_BRIEF_
Every line in the records below with the string "href" is to be copied out.

_RECORDS_
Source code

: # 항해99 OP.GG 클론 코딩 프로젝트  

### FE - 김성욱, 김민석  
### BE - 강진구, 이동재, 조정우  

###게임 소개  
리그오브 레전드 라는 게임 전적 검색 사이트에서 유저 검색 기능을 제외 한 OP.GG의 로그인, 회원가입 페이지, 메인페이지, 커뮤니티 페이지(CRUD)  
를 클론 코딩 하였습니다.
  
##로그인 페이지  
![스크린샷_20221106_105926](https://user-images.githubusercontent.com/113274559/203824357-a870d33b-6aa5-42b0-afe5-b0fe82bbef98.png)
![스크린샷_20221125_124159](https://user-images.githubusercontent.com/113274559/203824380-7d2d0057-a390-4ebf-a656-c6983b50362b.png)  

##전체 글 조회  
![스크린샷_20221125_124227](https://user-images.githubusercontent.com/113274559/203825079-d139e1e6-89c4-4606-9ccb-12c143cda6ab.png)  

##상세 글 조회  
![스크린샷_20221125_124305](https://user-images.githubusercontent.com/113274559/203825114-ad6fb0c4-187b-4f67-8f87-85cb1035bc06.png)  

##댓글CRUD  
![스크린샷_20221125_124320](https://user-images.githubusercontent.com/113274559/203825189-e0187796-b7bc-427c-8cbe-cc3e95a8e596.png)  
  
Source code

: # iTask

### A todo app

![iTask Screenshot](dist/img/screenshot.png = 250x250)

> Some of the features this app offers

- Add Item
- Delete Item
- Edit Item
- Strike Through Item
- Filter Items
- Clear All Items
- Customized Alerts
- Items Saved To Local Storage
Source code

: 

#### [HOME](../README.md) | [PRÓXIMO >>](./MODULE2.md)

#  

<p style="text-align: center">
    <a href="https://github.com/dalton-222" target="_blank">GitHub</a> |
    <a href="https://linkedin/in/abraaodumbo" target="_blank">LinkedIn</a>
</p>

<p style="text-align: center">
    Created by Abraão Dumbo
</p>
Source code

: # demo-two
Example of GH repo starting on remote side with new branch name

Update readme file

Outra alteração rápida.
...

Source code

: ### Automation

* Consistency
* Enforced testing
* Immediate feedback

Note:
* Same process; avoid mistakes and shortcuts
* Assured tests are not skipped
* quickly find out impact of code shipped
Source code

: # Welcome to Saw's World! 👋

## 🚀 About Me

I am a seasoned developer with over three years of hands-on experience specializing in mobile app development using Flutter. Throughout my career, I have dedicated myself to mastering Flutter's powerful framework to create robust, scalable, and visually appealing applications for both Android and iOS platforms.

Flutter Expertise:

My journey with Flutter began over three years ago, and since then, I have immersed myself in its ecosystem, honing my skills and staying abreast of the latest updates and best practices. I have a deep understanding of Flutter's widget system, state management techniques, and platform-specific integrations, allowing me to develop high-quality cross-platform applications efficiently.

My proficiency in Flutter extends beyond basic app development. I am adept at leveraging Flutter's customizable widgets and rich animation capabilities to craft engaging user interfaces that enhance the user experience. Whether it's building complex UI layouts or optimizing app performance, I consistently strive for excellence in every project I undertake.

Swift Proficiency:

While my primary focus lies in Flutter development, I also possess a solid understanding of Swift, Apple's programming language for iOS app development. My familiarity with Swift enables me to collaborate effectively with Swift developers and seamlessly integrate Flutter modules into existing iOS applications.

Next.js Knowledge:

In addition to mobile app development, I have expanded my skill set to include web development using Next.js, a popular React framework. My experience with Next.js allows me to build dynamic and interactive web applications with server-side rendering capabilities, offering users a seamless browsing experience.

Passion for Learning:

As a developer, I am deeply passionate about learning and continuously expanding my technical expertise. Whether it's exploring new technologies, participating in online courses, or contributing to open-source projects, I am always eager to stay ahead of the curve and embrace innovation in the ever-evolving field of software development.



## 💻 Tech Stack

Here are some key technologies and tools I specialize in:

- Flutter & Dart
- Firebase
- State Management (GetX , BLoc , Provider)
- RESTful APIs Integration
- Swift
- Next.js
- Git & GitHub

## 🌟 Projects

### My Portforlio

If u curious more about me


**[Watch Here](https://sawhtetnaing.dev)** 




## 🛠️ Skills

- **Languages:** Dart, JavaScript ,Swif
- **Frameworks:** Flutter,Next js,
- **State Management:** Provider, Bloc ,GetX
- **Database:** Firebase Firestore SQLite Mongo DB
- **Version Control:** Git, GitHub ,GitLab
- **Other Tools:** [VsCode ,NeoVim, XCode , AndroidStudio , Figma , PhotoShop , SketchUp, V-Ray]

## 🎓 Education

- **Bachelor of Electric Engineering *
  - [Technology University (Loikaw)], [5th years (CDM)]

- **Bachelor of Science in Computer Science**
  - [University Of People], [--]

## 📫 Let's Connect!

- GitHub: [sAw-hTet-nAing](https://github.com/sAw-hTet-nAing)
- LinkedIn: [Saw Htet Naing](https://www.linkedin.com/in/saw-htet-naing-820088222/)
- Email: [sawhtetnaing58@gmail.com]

_RESPONSE TO THE EXERCISE_
    <a href="https://github.com/dalton-222" target="_blank">GitHub</a> |
    <a href="https://linkedin/in/abraaodumbo" target="_blank">LinkedIn</a>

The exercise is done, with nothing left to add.